*** Opening of Data to examine ***
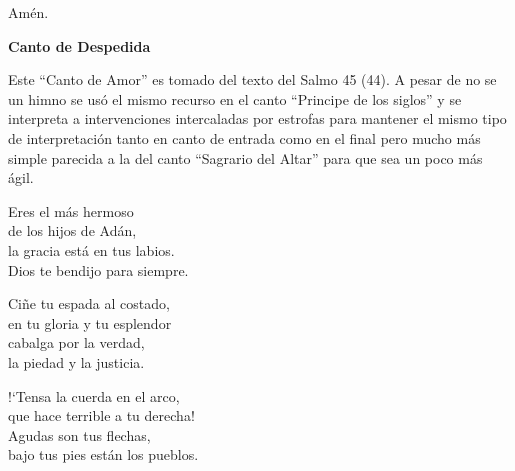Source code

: \documentclass[12pt, letterpaper]{report}
\begin{document}
    \noindent
    Am\'en.
    \clearpage

    {%
\parindent 0pt
\noindent
\ifx\preLilyPondExample \undefined
\else
  \expandafter\preLilyPondExample
\fi
\def\lilypondbook{}%
%
\ifx\postLilyPondExample \undefined
\else
  \expandafter\postLilyPondExample
\fi
}
    \clearpage

    {%
\parindent 0pt
\noindent
\ifx\preLilyPondExample \undefined
\else
  \expandafter\preLilyPondExample
\fi
\def\lilypondbook{}%
%
\ifx\postLilyPondExample \undefined
\else
  \expandafter\postLilyPondExample
\fi
}
    \clearpage

    {%
\parindent 0pt
\noindent
\ifx\preLilyPondExample \undefined
\else
  \expandafter\preLilyPondExample
\fi
\def\lilypondbook{}%
%
\ifx\postLilyPondExample \undefined
\else
  \expandafter\postLilyPondExample
\fi
}
    \clearpage

    \begin{center}
      \LARGE \textbf{Canto de Despedida}
    \end{center}

    \Large Este ``Canto de Amor'' es tomado del texto del Salmo 45 (44). A pesar de no se un himno se us\'o el mismo recurso en el canto ``Principe de los siglos'' y se interpreta a intervenciones intercaladas por estrofas para mantener el mismo tipo de interpretaci\'on tanto en canto de entrada como en el final pero mucho m\'as simple parecida a la del canto ``Sagrario del Altar'' para que sea un poco m\'as \'agil.

    \noindent
    \LARGE Eres el m\'as hermoso\\
    de los hijos de Ad\'an,\\
    la gracia est\'a en tus labios.\\
    Dios te bendijo para siempre.

    \noindent
    Ci\~ne tu espada al costado,\\
    en tu gloria y tu esplendor\\
    cabalga por la verdad,\\
    la piedad y la justicia.

    \noindent
    !`Tensa la cuerda en el arco,\\
    que hace terrible a tu derecha!\\
    Agudas son tus flechas,\\
    bajo tus pies est\'an los pueblos.
\end{document}
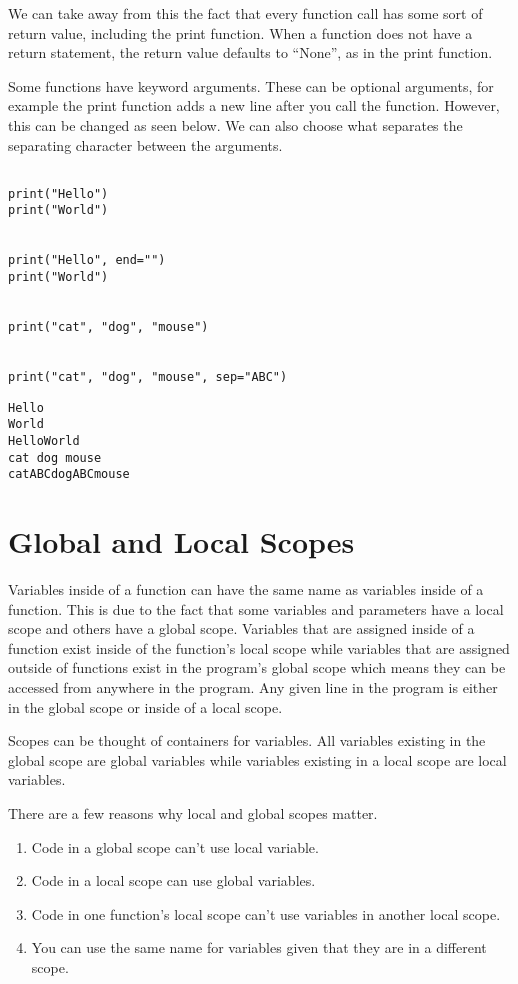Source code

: \documentclass[11pt]{article}
\begin{document}
We can take away from this the fact that every function call has some sort of return value, including the print function. When a function does not have a return statement, the return value defaults to ``None'', as in the print function.


Some functions have keyword arguments. These can be optional arguments, for example the print function adds a new line after you call the function. However, this can be changed as seen below. We can also choose what separates the separating character between the arguments.


\begin{verbatim}

print("Hello")
print("World")


print("Hello", end="")
print("World")


print("cat", "dog", "mouse")


print("cat", "dog", "mouse", sep="ABC")

\end{verbatim}

\begin{verbatim}
Hello
World
HelloWorld
cat dog mouse
catABCdogABCmouse
\end{verbatim}

\section{Global and Local Scopes}
\label{sec:orgdb339ef}

Variables inside of a function can have the same name as variables inside of a function. This is due to the fact that some variables and parameters have a local scope and others have a global scope. Variables that are assigned inside of a function exist inside of the function's local scope while variables that are assigned outside of functions exist in the program's global scope which means they can be accessed from anywhere in the program. Any given line in the program is either in the global scope or inside of a local scope.

Scopes can be thought of containers for variables. All variables existing in the global scope are global variables while variables existing in a local scope are local variables.

There are a few reasons why local and global scopes matter.

\begin{enumerate}
\item Code in a global scope can't use local variable.
\item Code in a local scope can use global variables.
\item Code in one function's local scope can't use variables in another local scope.
\item You can use the same name for variables given that they are in a different scope.
\end{enumerate}
\end{document}

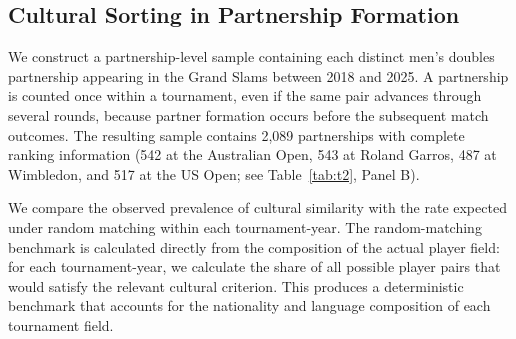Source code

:\documentclass[10pt]{article}
\begin{document}
\subsection{Cultural Sorting in Partnership Formation}
\label{sec:sorting}


We construct a partnership-level sample containing each distinct men's doubles partnership appearing in the Grand Slams between 2018 and 2025. A partnership is counted once within a tournament, even if the same pair advances through several rounds, because partner formation occurs before the subsequent match outcomes. The resulting sample contains 2,089 partnerships with complete ranking information (542 at the Australian Open, 543 at Roland Garros, 487 at Wimbledon, and 517 at the US Open; see Table~\ref{tab:t2}, Panel B).

We compare the observed prevalence of cultural similarity with the rate expected under random matching within each tournament-year. The random-matching benchmark is calculated directly from the composition of the actual player field: for each tournament-year, we calculate the share of all possible player pairs that would satisfy the relevant cultural criterion. This produces a deterministic benchmark that accounts for the nationality and language composition of each tournament field.
\end{document}
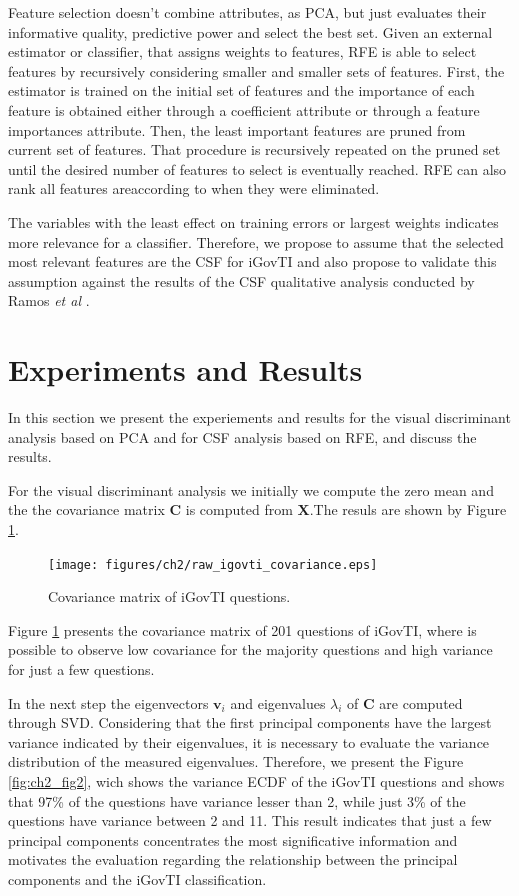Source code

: Feature selection doesn't combine attributes, as PCA, but just evaluates their informative quality, predictive power and select the best set. Given an external estimator or classifier, that assigns weights to features, RFE is able to select features by recursively considering smaller and smaller sets of features. First, the estimator is trained on the initial set of features and the importance of each feature is obtained either through a coefficient attribute or through a feature importances attribute. Then, the least important features are pruned from current set of features. That procedure is recursively repeated on the pruned set until the desired number of features to select is eventually reached. RFE can also rank all features areaccording to when they were eliminated. 

The variables with the least effect on training errors or largest weights indicates more relevance for a classifier. Therefore, we propose to assume that the selected most relevant features are the CSF for iGovTI and also propose to validate this assumption against the results of the CSF qualitative analysis conducted by Ramos \emph{et al} \cite{ramos2016information}.

\section{Experiments and Results}
\label{sec:ch2_experimentalresults}

In this section we present the experiements and results for the visual discriminant analysis based on PCA and for CSF analysis based on RFE, and discuss the results.

For the visual discriminant analysis we initially we compute the zero mean and the the covariance matrix $\mathbf{C}$ is computed from $\mathbf{X}$.The resuls are shown by Figure \ref{fig:ch2_fig1}.
 
\begin{figure}[h!]
     \centering 
     \texttt{[image: figures/ch2/raw\_igovti\_covariance.eps]}
     \caption{Covariance matrix of iGovTI questions.}
     \label{fig:ch2_fig1}
\end{figure}

Figure \ref{fig:ch2_fig1} presents the covariance matrix of 201 questions of iGovTI, where is possible to observe low covariance for the majority questions and high variance for just a few questions. 

In the next step the eigenvectors $\mathbf{v}_i$ and eigenvalues $\lambda_i$ of $\mathbf{C}$ are computed through SVD. Considering that the first principal components have the largest variance indicated by their eigenvalues, it is necessary to evaluate the variance distribution of the measured eigenvalues. Therefore, we present the Figure \ref{fig:ch2_fig2}, wich shows the variance ECDF of the iGovTI questions and shows that 97\% of the questions have variance lesser than 2, while just 3\% of the questions have variance between 2 and 11. This result indicates that just a few principal components concentrates the most significative information and motivates the evaluation regarding the relationship between the principal components and the iGovTI classification.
*** Close of Data to examine ***
■ Assigned task
Taking each record in turn, retype it exactly and drop any picture.

■ Task result
Source code

: \documentclass[12pt, letterpaper]{report}
\begin{document}
    \noindent
    Am\'en.
    \clearpage

    {%
\parindent 0pt
\noindent
\ifx\preLilyPondExample \undefined
\else
  \expandafter\preLilyPondExample
\fi
\def\lilypondbook{}%
%
\ifx\postLilyPondExample \undefined
\else
  \expandafter\postLilyPondExample
\fi
}
    \clearpage

    {%
\parindent 0pt
\noindent
\ifx\preLilyPondExample \undefined
\else
  \expandafter\preLilyPondExample
\fi
\def\lilypondbook{}%
%
\ifx\postLilyPondExample \undefined
\else
  \expandafter\postLilyPondExample
\fi
}
    \clearpage

    {%
\parindent 0pt
\noindent
\ifx\preLilyPondExample \undefined
\else
  \expandafter\preLilyPondExample
\fi
\def\lilypondbook{}%
%
\ifx\postLilyPondExample \undefined
\else
  \expandafter\postLilyPondExample
\fi
}
    \clearpage

    \begin{center}
      \LARGE \textbf{Canto de Despedida}
    \end{center}

    \Large Este ``Canto de Amor'' es tomado del texto del Salmo 45 (44). A pesar de no se un himno se us\'o el mismo recurso en el canto ``Principe de los siglos'' y se interpreta a intervenciones intercaladas por estrofas para mantener el mismo tipo de interpretaci\'on tanto en canto de entrada como en el final pero mucho m\'as simple parecida a la del canto ``Sagrario del Altar'' para que sea un poco m\'as \'agil.

    \noindent
    \LARGE Eres el m\'as hermoso\\
    de los hijos de Ad\'an,\\
    la gracia est\'a en tus labios.\\
    Dios te bendijo para siempre.

    \noindent
    Ci\~ne tu espada al costado,\\
    en tu gloria y tu esplendor\\
    cabalga por la verdad,\\
    la piedad y la justicia.

    \noindent
    !`Tensa la cuerda en el arco,\\
    que hace terrible a tu derecha!\\
    Agudas son tus flechas,\\
    bajo tus pies est\'an los pueblos.
\end{document}
Source code

: \documentclass[11pt]{article}
\begin{document}
We can take away from this the fact that every function call has some sort of return value, including the print function. When a function does not have a return statement, the return value defaults to ``None'', as in the print function.


Some functions have keyword arguments. These can be optional arguments, for example the print function adds a new line after you call the function. However, this can be changed as seen below. We can also choose what separates the separating character between the arguments.


\begin{verbatim}

print("Hello")
print("World")


print("Hello", end="")
print("World")


print("cat", "dog", "mouse")


print("cat", "dog", "mouse", sep="ABC")

\end{verbatim}

\begin{verbatim}
Hello
World
HelloWorld
cat dog mouse
catABCdogABCmouse
\end{verbatim}

\section{Global and Local Scopes}
\label{sec:orgdb339ef}

Variables inside of a function can have the same name as variables inside of a function. This is due to the fact that some variables and parameters have a local scope and others have a global scope. Variables that are assigned inside of a function exist inside of the function's local scope while variables that are assigned outside of functions exist in the program's global scope which means they can be accessed from anywhere in the program. Any given line in the program is either in the global scope or inside of a local scope.

Scopes can be thought of containers for variables. All variables existing in the global scope are global variables while variables existing in a local scope are local variables.

There are a few reasons why local and global scopes matter.

\begin{enumerate}
\item Code in a global scope can't use local variable.
\item Code in a local scope can use global variables.
\item Code in one function's local scope can't use variables in another local scope.
\item You can use the same name for variables given that they are in a different scope.
\end{enumerate}
\end{document}

Source code

:\documentclass[10pt]{article}
\begin{document}
\subsection{Cultural Sorting in Partnership Formation}
\label{sec:sorting}


We construct a partnership-level sample containing each distinct men's doubles partnership appearing in the Grand Slams between 2018 and 2025. A partnership is counted once within a tournament, even if the same pair advances through several rounds, because partner formation occurs before the subsequent match outcomes. The resulting sample contains 2,089 partnerships with complete ranking information (542 at the Australian Open, 543 at Roland Garros, 487 at Wimbledon, and 517 at the US Open; see Table~\ref{tab:t2}, Panel B).

We compare the observed prevalence of cultural similarity with the rate expected under random matching within each tournament-year. The random-matching benchmark is calculated directly from the composition of the actual player field: for each tournament-year, we calculate the share of all possible player pairs that would satisfy the relevant cultural criterion. This produces a deterministic benchmark that accounts for the nationality and language composition of each tournament field.
\end{document}
Source code

: Feature selection doesn't combine attributes, as PCA, but just evaluates their informative quality, predictive power and select the best set. Given an external estimator or classifier, that assigns weights to features, RFE is able to select features by recursively considering smaller and smaller sets of features. First, the estimator is trained on the initial set of features and the importance of each feature is obtained either through a coefficient attribute or through a feature importances attribute. Then, the least important features are pruned from current set of features. That procedure is recursively repeated on the pruned set until the desired number of features to select is eventually reached. RFE can also rank all features areaccording to when they were eliminated. 

The variables with the least effect on training errors or largest weights indicates more relevance for a classifier. Therefore, we propose to assume that the selected most relevant features are the CSF for iGovTI and also propose to validate this assumption against the results of the CSF qualitative analysis conducted by Ramos \emph{et al} \cite{ramos2016information}.

\section{Experiments and Results}
\label{sec:ch2_experimentalresults}

In this section we present the experiements and results for the visual discriminant analysis based on PCA and for CSF analysis based on RFE, and discuss the results.

For the visual discriminant analysis we initially we compute the zero mean and the the covariance matrix $\mathbf{C}$ is computed from $\mathbf{X}$.The resuls are shown by Figure \ref{fig:ch2_fig1}.
 
\begin{figure}[h!]
     \centering 
     \texttt{[image: figures/ch2/raw\_igovti\_covariance.eps]}
     \caption{Covariance matrix of iGovTI questions.}
     \label{fig:ch2_fig1}
\end{figure}

Figure \ref{fig:ch2_fig1} presents the covariance matrix of 201 questions of iGovTI, where is possible to observe low covariance for the majority questions and high variance for just a few questions. 

In the next step the eigenvectors $\mathbf{v}_i$ and eigenvalues $\lambda_i$ of $\mathbf{C}$ are computed through SVD. Considering that the first principal components have the largest variance indicated by their eigenvalues, it is necessary to evaluate the variance distribution of the measured eigenvalues. Therefore, we present the Figure \ref{fig:ch2_fig2}, wich shows the variance ECDF of the iGovTI questions and shows that 97\% of the questions have variance lesser than 2, while just 3\% of the questions have variance between 2 and 11. This result indicates that just a few principal components concentrates the most significative information and motivates the evaluation regarding the relationship between the principal components and the iGovTI classification.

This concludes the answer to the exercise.